Pulitzer Prize winning biographer David McCullough has created a biography to end all biographies. He has attempted the stupefying feat of tracing the journey, the Greater Journey of the title, of several generations of American art students, medical students, politicians and others from 1830-1900 to Paris, which at that time was the undisputed cultural capital of all the arts and sciences. Or so McCullough maintains in “The Greater Journey.”
The problem with this tremendously readable, lavishly illustrated book, is that it really is too much of a muchness. There are too many biographies attempted in too small a space. a mere 456 pages. But it is a great attempt. And a great story. And in the end a great book. One to treasure and to re-read. Once, in this case, is not enough.
There’s just soooo much to it!
It’s a biography like no other, tracing the seemingly evanescent, but actually earth-shaking impact of one highly developed culture on another completely under-developed one.
But the problem with “The Greater Journey” is that so many biographies are thrown at one so quickly that it takes quite a time to sort out just who is who and what is what, but the one thing that unites them all is their unstoppable need to make this Greater Journey, the journey to Paris. Their thirst, their need for a great gulp of a great culture is unquenchable, and once there, most never leave, or do so reluctantly, and always wish they were back there…
And for certainly most Americans at the time, Paris and indeed France itself was the most enlightened,most enriching place to be. America, still young, did not have the tradition in the arts or in medicine that Paris did and McCullough floats the interesting hypothesis that withOUT these virtually uncountable Parisian trips, by impressionable, but talented young Americans, this country would not have prospered and flourished as it did, during this time and in the century that followed.
And Paris seemed affordable then, believe it or not. And what “The Greater Journey” affords is a marvelously concise entertaining bird’s-eye view of all these cultural astonishments.
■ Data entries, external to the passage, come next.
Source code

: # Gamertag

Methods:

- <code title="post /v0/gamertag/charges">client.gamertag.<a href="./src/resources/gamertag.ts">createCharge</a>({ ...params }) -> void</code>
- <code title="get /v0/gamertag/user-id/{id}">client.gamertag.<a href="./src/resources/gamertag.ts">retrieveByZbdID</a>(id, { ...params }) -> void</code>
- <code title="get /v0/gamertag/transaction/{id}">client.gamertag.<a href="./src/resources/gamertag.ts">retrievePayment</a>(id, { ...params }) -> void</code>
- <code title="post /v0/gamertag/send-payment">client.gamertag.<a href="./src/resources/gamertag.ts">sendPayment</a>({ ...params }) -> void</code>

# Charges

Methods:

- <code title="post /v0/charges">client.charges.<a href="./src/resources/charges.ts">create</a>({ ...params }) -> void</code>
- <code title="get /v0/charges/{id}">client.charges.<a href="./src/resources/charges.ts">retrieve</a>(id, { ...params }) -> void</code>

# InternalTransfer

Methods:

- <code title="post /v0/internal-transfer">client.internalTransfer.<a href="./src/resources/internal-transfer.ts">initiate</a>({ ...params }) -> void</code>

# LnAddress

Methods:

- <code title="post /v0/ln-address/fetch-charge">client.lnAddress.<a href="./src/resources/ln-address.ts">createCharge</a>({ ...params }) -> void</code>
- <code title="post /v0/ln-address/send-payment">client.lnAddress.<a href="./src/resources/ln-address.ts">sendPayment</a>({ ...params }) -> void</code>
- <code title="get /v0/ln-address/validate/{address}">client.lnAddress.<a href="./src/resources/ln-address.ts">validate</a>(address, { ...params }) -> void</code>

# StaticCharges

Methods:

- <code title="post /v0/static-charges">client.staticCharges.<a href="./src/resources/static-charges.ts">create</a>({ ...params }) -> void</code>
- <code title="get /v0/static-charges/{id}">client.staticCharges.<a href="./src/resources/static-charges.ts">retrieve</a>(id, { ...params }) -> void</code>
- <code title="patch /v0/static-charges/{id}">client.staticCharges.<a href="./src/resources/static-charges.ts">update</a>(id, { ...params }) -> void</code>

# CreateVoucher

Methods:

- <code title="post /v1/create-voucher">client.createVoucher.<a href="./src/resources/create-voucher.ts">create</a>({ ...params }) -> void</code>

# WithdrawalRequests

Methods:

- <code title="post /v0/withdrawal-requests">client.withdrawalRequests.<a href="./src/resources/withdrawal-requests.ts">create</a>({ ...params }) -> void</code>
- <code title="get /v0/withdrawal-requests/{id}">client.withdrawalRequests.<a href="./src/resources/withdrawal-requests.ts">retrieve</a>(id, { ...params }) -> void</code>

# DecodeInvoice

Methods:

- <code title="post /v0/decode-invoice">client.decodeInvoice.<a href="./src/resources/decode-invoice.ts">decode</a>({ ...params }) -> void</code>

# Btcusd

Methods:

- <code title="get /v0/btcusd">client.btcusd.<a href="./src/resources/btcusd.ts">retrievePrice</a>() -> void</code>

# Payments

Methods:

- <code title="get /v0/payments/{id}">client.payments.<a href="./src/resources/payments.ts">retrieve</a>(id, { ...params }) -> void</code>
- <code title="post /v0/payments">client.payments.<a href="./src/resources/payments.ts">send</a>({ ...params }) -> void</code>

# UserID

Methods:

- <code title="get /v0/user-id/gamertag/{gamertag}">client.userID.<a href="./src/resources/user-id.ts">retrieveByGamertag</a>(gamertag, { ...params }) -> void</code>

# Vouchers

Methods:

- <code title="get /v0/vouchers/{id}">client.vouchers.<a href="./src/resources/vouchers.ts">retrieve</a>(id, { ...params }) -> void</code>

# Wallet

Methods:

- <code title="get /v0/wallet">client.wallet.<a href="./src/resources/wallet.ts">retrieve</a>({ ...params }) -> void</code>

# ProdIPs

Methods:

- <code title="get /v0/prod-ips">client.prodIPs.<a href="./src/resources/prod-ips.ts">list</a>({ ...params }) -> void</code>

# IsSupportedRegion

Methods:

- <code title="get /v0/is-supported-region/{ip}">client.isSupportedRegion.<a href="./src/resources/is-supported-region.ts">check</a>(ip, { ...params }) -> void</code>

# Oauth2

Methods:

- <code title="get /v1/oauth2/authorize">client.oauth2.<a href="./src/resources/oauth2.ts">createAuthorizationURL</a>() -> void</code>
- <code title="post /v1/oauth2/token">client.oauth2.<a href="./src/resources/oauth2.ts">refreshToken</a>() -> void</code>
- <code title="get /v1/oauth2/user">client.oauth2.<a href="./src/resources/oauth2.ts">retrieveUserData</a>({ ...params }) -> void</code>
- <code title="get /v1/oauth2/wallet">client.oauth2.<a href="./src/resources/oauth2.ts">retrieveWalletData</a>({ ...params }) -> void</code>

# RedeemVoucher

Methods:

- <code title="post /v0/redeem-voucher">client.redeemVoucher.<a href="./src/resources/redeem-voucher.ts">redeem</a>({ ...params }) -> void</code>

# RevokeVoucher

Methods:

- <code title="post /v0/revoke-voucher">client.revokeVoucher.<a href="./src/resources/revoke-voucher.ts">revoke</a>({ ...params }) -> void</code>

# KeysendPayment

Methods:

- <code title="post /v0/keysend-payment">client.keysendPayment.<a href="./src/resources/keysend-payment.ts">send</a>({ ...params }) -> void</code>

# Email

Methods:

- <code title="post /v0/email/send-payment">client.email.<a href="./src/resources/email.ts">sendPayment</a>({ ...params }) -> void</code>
In 1900, when the book ends, the Eiffel Tower is built for the Great Paris Exposition of that year, and it’s a fitting symbol and emblem of what all the lives detailed in “The Greater Journey” have been building towards for the whole of the 19th century.
The Statue of Liberty itself is being built and looming large over the Parisian rooftops as the book ends. It seems perfectly fitting that it does so, for McCullough posits, this is symbolic of how French culture has affected Americans.
One forgets that it was a gift from the French.
There are sooo many amazing and untold American stories that McCullough tells for the first time here, that is impossible to list them all.
One sees McCullough in his exhaustive research for his greatest book “John Adams” coming across the many, many American stories of unsung heroes in war and in peace, in science and in art, and McCullough attempts to sing their praises here.
I guess the strongest figure to emerge from “The Greater Journey” for me was the sculptor Augustus Saint-Gaudens, who really is the father of American classical sculpture. His massive figures of Civil War heroes Farragut and Sherman adorning parks that one passes through in NY on a daily basis. These statues are a part of all our lives here, even if we don’t really pay attention to them or notice them. They are part of New York’s cultural landscape, and after reading about Augustus Saint-Gaudens in the compelling, almost breathtakingly urgent way that McCullough writes about his building these behemoths, you’ll never pass them by again.
The construction of the Farragut statue, which resides to this day in Madison Square Park between W.23 and W.26th St at the juncture of Fifth and Madison is given a whole chapter in this crowded book. And it is by far the best.
The red-headed, obsessed son of French shoemaker and an Irish mother, I became very interested in Augustus Saint-Gaudens because of this book and actually watched an excellent PBS documentary on him, whilst I was in the midst of reading it. It enriched my understanding of Saint-Gaudens, and also the audaucity of McCullough’s “Greater Journey” achievement immensely, Both Saint-Gaudens and McCullough are attempting monuments and both succeed magnificently, one complementing the other.
“The Greater Journey” makes you hungry for a more complete picture of those pivotal, historical figures that we only catch glimpses of here.
Like Harriet Beecher Stowe, who fled to Paris to escape the acclaim that her incendiary book “Uncle Tom’s Cabin” caused. A case can be made that it actually caused the Civil War. No wonder she wanted to escape to Paris.
Henry James, the most formidable American expatriate writer of the time the book deals with(1830-1900) is only dealt with glancingly here. I guess McCullough chose to just mention the most known and dwell on the little-known or forgotten like Saint-Gaudens or the only woman Impressionist painter Mary Cassatt.
She and Saint-Gaudens really do stay in one’s mind as the book ends with them, and their passings. Ditto the painter John Singer Sargent, who is the only personage here whom McCullough HINTS might be gay. But he concludes that it is something unknowable. I wish we knew more.
But there are many, many more wonderful American and French characters to be encountered in “The Greater Journey, ” an invaluable and original book for all it attempts to be and for the many Americans who emerge as brand new heroes and heroines in their chosen fields here.
Read it now! And then re-read it! It’s the perfect Christmas gift for all Francophiles! Of which I admit I am one.